In 2016, according to the report, Chinese FDI created jobs three times the number of jobs created by the next biggest investor, which is the US.
The report said: “Besides trade and FDI, Chinese companies and state-related entities have financed and built many infrastructure projects across the continent.
“These include ports, roads, railways, dams, telecom networks, power stations and airports.
“One notable example is the October 2016 launch of a Chinese-built railway linking Addis Ababa in Ethiopia to the port of Djibouti, involving an investment of over 4 billion dollars.”
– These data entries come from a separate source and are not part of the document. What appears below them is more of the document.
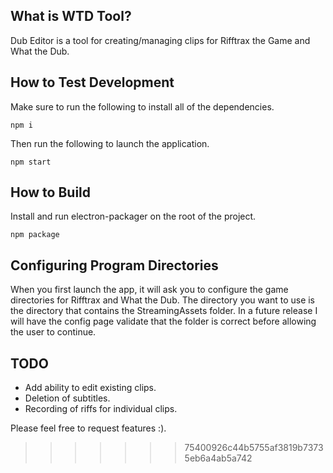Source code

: ## What is WTD Tool?

Dub Editor is a tool for creating/managing clips for Rifftrax the Game and What the Dub.

## How to Test Development

Make sure to run the following to install all of the dependencies.

    npm i
  
Then run the following to launch the application.

    npm start
  
## How to Build

Install and run electron-packager on the root of the project.

    npm package

## Configuring Program Directories

When you first launch the app, it will ask you to configure the game directories for Rifftrax and What the Dub.  The directory you want to use is the directory that contains the StreamingAssets folder.  In a future release I will have the config page validate that the folder is correct before allowing the user to continue.

## TODO

* Add ability to edit existing clips.
* Deletion of subtitles.
* Recording of riffs for individual clips.

Please feel free to request features :).
>>>>>>> 75400926c44b5755af3819b73735eb6a4ab5a742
On US investment in Africa, the report said speculation that President Donald Trump’s foreign policy may be unfavourable to Africa was creating some uncertainty regarding the future of the US engagement with Africa.
Brexit was said to have negatively impacted Western European investment in Africa, with FDI easing from 10 per cent in 2015 to 6.1 per cent in 2016.
Also, jobs created by Western European investors declined by 81 per cent.
The report advised: “Governments across the continent will need to redefine their trade and investment relations with a post-Brexit UK.”
Also, according to the report, the biggest bottlenecks to achieving inclusive growth in Africa were globalisation, demography and technology.
It said: “Institutions such as the Africa Development Bank and the African Union, must take the lead in investing in cross-border infrastructure, such as connecting regional power systems, railway networks, air and maritime transportation.
“Governance must be tightened to help Africa compete globally for the capital required to support infrastructure development.
“Government need to invest in education and vocational training programme, adopt more flexible labor market policies and improve the regulatory environment for businesses to facilitate the growth of SMEs.”